== Segment start ==

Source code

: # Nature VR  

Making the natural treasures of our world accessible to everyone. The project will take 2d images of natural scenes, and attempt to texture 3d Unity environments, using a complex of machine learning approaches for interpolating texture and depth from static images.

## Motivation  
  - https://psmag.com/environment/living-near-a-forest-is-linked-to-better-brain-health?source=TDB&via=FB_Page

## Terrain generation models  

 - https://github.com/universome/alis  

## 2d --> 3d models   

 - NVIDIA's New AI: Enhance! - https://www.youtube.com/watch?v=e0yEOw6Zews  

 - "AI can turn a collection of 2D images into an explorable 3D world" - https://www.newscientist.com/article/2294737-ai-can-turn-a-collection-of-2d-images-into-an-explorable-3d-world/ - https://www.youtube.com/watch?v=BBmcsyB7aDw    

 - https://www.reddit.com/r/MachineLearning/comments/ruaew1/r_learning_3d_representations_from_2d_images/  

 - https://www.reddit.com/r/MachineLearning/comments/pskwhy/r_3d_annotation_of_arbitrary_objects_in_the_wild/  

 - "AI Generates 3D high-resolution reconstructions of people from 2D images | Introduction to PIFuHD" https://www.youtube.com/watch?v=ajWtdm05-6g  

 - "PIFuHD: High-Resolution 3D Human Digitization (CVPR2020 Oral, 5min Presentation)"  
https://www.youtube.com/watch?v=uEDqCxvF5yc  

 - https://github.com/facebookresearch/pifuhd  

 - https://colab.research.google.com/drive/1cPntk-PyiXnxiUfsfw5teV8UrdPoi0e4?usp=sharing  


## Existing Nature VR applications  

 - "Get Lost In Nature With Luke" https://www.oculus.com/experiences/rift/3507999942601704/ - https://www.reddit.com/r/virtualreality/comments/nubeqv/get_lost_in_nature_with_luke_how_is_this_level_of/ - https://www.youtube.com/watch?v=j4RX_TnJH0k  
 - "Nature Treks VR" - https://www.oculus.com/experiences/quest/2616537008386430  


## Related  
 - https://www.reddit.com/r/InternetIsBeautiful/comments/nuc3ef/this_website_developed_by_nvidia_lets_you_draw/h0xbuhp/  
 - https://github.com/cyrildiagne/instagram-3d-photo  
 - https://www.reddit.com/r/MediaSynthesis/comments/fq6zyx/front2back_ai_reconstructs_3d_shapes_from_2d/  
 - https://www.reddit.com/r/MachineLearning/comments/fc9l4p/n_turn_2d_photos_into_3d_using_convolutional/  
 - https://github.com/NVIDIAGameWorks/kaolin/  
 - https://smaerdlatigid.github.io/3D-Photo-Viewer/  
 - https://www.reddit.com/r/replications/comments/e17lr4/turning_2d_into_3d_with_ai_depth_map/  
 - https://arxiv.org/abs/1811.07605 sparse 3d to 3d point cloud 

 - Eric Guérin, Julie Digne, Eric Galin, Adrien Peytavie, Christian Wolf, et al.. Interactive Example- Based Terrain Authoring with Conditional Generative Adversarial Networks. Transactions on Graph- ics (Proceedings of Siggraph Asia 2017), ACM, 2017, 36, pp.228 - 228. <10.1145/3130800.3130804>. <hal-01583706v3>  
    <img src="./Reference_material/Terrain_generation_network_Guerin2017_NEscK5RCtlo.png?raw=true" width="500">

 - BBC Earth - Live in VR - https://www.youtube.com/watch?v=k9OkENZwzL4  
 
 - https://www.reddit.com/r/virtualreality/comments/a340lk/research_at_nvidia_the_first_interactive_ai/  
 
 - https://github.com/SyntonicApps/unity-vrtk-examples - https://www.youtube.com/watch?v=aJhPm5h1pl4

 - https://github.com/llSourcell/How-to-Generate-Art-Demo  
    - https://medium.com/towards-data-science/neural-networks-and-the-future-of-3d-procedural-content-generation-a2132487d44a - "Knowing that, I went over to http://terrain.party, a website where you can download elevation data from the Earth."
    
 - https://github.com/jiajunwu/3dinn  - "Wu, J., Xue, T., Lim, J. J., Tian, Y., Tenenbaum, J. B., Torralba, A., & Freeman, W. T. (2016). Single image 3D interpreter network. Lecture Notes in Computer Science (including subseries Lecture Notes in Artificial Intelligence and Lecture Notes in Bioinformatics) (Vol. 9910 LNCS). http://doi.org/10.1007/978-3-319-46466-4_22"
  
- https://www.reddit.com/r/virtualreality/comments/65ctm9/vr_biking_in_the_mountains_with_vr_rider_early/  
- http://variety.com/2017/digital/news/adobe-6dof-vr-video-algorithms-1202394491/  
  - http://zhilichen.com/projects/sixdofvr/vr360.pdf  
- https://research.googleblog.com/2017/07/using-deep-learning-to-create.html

== Segment end ==

> **Your instructions**:
Only lines holding the word "youtube" are wanted, so copy each of them from the records above.

> **Written solution**:
 - NVIDIA's New AI: Enhance! - https://www.youtube.com/watch?v=e0yEOw6Zews  
 - "AI can turn a collection of 2D images into an explorable 3D world" - https://www.newscientist.com/article/2294737-ai-can-turn-a-collection-of-2d-images-into-an-explorable-3d-world/ - https://www.youtube.com/watch?v=BBmcsyB7aDw    
 - "AI Generates 3D high-resolution reconstructions of people from 2D images | Introduction to PIFuHD" https://www.youtube.com/watch?v=ajWtdm05-6g  
https://www.youtube.com/watch?v=uEDqCxvF5yc  
 - "Get Lost In Nature With Luke" https://www.oculus.com/experiences/rift/3507999942601704/ - https://www.reddit.com/r/virtualreality/comments/nubeqv/get_lost_in_nature_with_luke_how_is_this_level_of/ - https://www.youtube.com/watch?v=j4RX_TnJH0k  
 - BBC Earth - Live in VR - https://www.youtube.com/watch?v=k9OkENZwzL4  
 - https://github.com/SyntonicApps/unity-vrtk-examples - https://www.youtube.com/watch?v=aJhPm5h1pl4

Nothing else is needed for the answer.